• EXTRACTED MATERIAL:
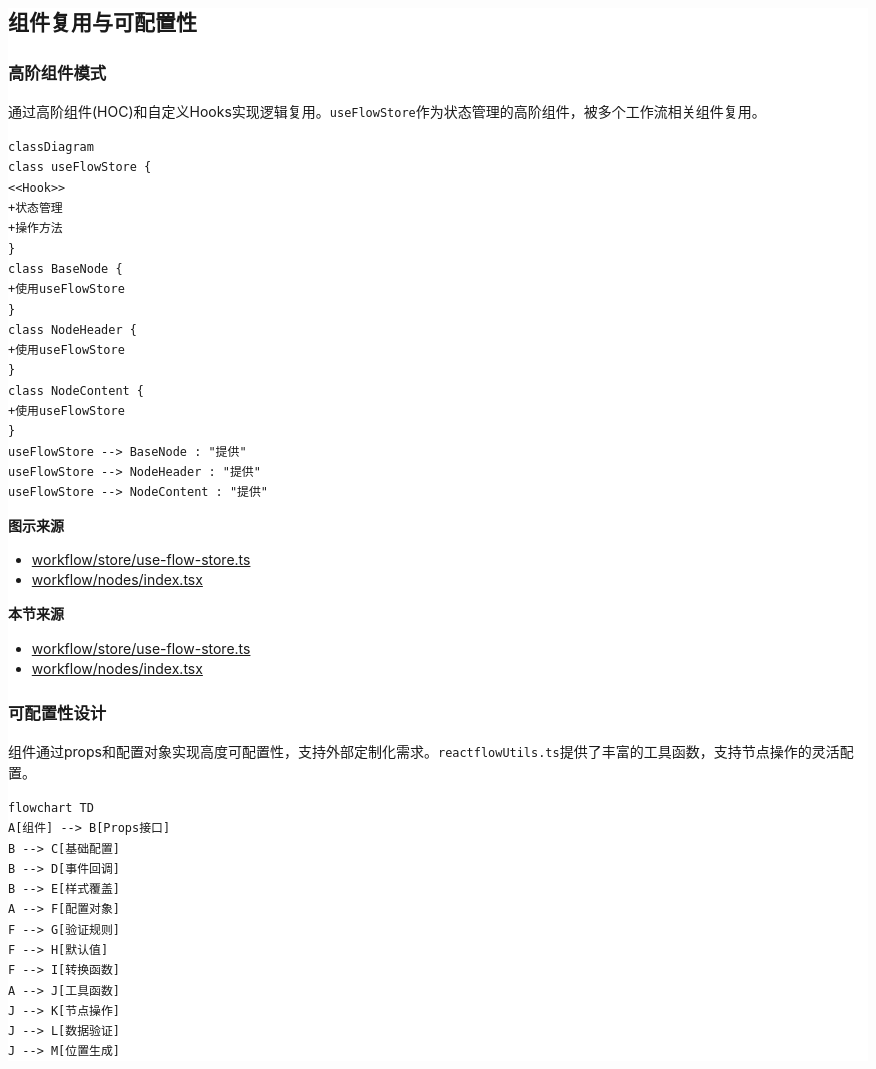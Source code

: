 ## 组件复用与可配置性

### 高阶组件模式

通过高阶组件(HOC)和自定义Hooks实现逻辑复用。`useFlowStore`作为状态管理的高阶组件，被多个工作流相关组件复用。

```mermaid
classDiagram
class useFlowStore {
<<Hook>>
+状态管理
+操作方法
}
class BaseNode {
+使用useFlowStore
}
class NodeHeader {
+使用useFlowStore
}
class NodeContent {
+使用useFlowStore
}
useFlowStore --> BaseNode : "提供"
useFlowStore --> NodeHeader : "提供"
useFlowStore --> NodeContent : "提供"
```

**图示来源**
- [workflow/store/use-flow-store.ts](file://console/frontend/src/components/workflow/store/use-flow-store.ts)
- [workflow/nodes/index.tsx](file://console/frontend/src/components/workflow/nodes/index.tsx)

**本节来源**
- [workflow/store/use-flow-store.ts](file://console/frontend/src/components/workflow/store/use-flow-store.ts)
- [workflow/nodes/index.tsx](file://console/frontend/src/components/workflow/nodes/index.tsx)

### 可配置性设计

组件通过props和配置对象实现高度可配置性，支持外部定制化需求。`reactflowUtils.ts`提供了丰富的工具函数，支持节点操作的灵活配置。

```mermaid
flowchart TD
A[组件] --> B[Props接口]
B --> C[基础配置]
B --> D[事件回调]
B --> E[样式覆盖]
A --> F[配置对象]
F --> G[验证规则]
F --> H[默认值]
F --> I[转换函数]
A --> J[工具函数]
J --> K[节点操作]
J --> L[数据验证]
J --> M[位置生成]
```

• YOUR TASK: Search the entries for the string "NodeHeader" and return each line where it turns up.

• OUTPUT BELOW:
class NodeHeader {
useFlowStore --> NodeHeader : "提供"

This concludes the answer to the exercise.